## Data provided

»»

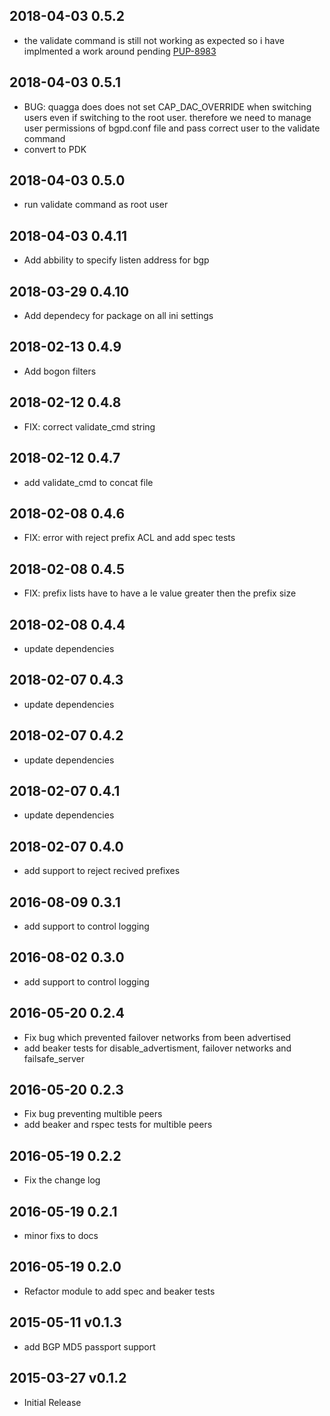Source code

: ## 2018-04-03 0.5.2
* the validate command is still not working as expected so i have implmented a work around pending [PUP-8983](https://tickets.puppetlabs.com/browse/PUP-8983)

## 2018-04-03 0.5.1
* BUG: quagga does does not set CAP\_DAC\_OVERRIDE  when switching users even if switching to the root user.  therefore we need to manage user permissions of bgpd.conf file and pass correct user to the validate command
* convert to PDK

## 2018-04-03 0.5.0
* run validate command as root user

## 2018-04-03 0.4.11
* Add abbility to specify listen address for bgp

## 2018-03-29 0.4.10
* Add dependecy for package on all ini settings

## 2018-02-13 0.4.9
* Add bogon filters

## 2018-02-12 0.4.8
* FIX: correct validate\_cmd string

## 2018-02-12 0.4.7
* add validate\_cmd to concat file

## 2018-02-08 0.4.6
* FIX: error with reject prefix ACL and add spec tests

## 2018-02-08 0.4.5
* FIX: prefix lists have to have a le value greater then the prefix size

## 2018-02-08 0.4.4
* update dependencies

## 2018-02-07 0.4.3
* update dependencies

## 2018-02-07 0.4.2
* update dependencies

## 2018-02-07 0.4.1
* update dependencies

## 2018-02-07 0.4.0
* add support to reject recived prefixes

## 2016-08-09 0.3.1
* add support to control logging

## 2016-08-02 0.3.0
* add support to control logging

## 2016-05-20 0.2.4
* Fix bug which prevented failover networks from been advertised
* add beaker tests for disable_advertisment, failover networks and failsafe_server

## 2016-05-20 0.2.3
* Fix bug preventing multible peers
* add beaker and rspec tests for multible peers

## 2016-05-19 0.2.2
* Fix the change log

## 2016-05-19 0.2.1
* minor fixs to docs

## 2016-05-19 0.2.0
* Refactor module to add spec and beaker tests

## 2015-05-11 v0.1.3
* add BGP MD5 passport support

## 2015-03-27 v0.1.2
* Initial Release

««
»»

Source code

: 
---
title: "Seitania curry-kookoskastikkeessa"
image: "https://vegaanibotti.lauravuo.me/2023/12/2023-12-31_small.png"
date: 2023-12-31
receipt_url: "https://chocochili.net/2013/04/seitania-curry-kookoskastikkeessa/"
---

««

## Goal of the exercise
Please state how many lines of the material contain the word "command", giving the number alone.

## Task output
3